My last mission of the day was to track down a cool new board game, and I struck gold with an innovative game boasting a fantastic backstory. To tell you the truth, at first glance, a square board game named Deflexion didn't call out to me, and I would have passed it by had Del Segura not offered a demonstration.
Segura is a grad student in Tulane University's mechanical engineering program, and he developed the game with classmate Luke Hooper in a course taught by an associate professor, Michael Larson. The Egyptian-themed game combines lasers and mirrored pieces and is checker-like in execution but nearly impossible to understand without seeing firsthand.
The trio funded production of 500 copies with a $12,680 grant from the National Collegiate Inventors & Innovators Alliance.

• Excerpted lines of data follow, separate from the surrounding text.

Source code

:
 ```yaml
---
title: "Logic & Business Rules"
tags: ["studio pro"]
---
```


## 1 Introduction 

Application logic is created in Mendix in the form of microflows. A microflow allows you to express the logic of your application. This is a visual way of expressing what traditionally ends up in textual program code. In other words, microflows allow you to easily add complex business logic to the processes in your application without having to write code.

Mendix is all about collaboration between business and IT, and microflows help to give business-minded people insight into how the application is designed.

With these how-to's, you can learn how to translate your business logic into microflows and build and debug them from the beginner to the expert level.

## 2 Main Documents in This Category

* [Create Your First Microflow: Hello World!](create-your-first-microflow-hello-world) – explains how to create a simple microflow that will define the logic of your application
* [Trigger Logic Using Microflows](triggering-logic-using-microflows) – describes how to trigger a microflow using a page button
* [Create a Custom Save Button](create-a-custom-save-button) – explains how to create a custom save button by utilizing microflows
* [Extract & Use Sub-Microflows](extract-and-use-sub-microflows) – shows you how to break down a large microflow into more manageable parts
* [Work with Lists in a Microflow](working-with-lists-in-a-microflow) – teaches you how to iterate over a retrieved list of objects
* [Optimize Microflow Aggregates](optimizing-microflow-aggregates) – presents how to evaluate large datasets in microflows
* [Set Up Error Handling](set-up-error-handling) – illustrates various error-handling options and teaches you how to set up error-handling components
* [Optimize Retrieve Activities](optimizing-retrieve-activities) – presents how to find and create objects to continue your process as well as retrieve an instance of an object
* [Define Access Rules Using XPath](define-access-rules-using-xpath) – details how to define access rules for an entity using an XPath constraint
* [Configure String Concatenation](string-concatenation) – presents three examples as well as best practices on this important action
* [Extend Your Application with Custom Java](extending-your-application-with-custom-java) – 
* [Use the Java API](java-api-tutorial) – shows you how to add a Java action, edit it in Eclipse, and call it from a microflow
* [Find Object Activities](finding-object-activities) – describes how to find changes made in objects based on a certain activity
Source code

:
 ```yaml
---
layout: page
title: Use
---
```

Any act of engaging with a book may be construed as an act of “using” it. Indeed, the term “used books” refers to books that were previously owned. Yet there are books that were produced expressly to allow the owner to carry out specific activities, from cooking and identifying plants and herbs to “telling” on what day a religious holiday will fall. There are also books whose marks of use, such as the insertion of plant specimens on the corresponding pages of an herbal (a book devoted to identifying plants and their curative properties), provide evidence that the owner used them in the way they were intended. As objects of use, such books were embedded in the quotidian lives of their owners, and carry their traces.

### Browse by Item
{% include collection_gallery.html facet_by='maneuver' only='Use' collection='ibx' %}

They've already seen moderate success -- it nabbed third prize in Tulane's 2004 business-plan competition, beating out scores of entries submitted by eager MBAs. The threesome get my vote.
After hours of chatting, walking, and ogling, I felt ready to collapse -- or do some therapeutic yoga. Too bad exhibitors don't typically sell their products on the spot. I could have stopped by Nakajima USA Inc. to pick up a bright turquoise yoga mat splashed with Hello Kitty's timeless mug, complete with a sporty matching bag. Next year, perhaps I'll bring my own and find a quiet corner.
Maybe I could even convince one of the life-size Uglydolls tromping through the exhibition to join me for a nap. Now that would be fun.